Five minutes later, I’m alone with Shermer in my truck. This is an even bigger mistake than meeting with her after practice.

We spend the ride to her house in silence. She doesn’t even question how I already know where she lives. Once I’m parked in her driveway, it takes all the strength inside me to keep my hands on the wheel.

“Thanks for the ride,” she says in a near whisper.

“Sorry for embarrassing you. And sorry if it hurt that I blocked you. But I can’t ...” I can’t even finish the sentence without squeezing the shit out of my steering wheel and gritting my teeth so hard they might crack.

What the fuck am I doing? She can’t be my car.

“I get it,” she says. “I mean, why would you see me as a grown woman? To you I’m still that dorky preteen following you around at the city pool. I don’t know why this is so hard for me to wrap my brain around—..”

“Stop it,” I grit out. “I’ve told you before, stop running yourself down. It’s not like that. You’re not a kid. I don’t see you as a kid ... not at all.”

I shouldn’t have said so much. Shermer swivels in her seat to face me.

Her gaze locks onto mine. The windows are down and the late fall breeze blows a lock of hair into her face. I know I shouldn’t, but I raise my hand to touch it, to move it.

She leans in to me. God help me, she’s leaning in and so am I. My heart is hammering in my chest. I can smell her citrusy, fresh scent. The same scent I dab on the end of my whistle so I can smell her all day long. Fuck me, I’m hard as stone right now and I can’t do a damn thing about it.

Her wavy locks are the softest thing I think I’ve ever felt in my hand.

Shermer’s eyes flutter closed. She has no idea what she’s doing to me right now. What does she think will happen next? If I so much as touch her skin, I won’t be able to stop.
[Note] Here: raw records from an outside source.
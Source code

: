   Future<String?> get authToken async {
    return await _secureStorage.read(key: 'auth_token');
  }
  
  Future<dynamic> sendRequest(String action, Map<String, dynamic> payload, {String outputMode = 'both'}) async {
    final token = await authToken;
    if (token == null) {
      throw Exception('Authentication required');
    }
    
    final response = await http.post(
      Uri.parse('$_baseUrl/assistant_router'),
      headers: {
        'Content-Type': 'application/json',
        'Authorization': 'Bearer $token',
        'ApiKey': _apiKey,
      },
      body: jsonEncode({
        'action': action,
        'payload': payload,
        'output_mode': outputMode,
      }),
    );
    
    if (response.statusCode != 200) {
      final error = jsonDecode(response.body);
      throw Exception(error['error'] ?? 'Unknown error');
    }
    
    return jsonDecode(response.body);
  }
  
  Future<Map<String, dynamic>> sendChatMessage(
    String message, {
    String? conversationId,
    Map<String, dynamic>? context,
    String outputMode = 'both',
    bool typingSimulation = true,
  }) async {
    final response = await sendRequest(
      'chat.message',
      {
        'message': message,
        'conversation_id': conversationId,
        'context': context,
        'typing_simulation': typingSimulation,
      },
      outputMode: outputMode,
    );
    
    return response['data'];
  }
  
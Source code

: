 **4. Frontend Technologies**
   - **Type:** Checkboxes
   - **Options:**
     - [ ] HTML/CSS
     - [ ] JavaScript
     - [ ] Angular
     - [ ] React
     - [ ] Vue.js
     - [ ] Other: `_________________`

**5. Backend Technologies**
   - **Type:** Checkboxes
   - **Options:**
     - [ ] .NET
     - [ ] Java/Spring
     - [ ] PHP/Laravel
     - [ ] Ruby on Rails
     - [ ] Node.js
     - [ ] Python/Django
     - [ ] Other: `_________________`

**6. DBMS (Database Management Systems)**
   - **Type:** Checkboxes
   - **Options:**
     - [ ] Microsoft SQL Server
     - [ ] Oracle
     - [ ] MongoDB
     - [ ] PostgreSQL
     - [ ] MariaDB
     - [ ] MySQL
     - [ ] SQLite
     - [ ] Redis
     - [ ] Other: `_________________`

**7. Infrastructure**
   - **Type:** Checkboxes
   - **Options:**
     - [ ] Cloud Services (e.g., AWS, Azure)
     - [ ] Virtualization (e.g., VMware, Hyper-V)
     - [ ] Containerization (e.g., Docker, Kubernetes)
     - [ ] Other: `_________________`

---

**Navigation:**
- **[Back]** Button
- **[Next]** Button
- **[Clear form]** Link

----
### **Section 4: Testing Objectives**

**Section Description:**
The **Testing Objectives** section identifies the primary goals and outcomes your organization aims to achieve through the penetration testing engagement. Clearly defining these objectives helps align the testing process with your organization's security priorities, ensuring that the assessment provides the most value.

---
We’re so close I can feel her breath on my cheek. She’s visibly trembling.

Headlights sweep across the dashboard, startling us both. I fail to let go of her hair right away; instead I gently tuck it behind her ear as the automatic garage door rises in front of us.

The realization that someone has come home has Shermer snapping away from me, eyes wide and terrified. She’s out of the truck and inside the house before I can say another word.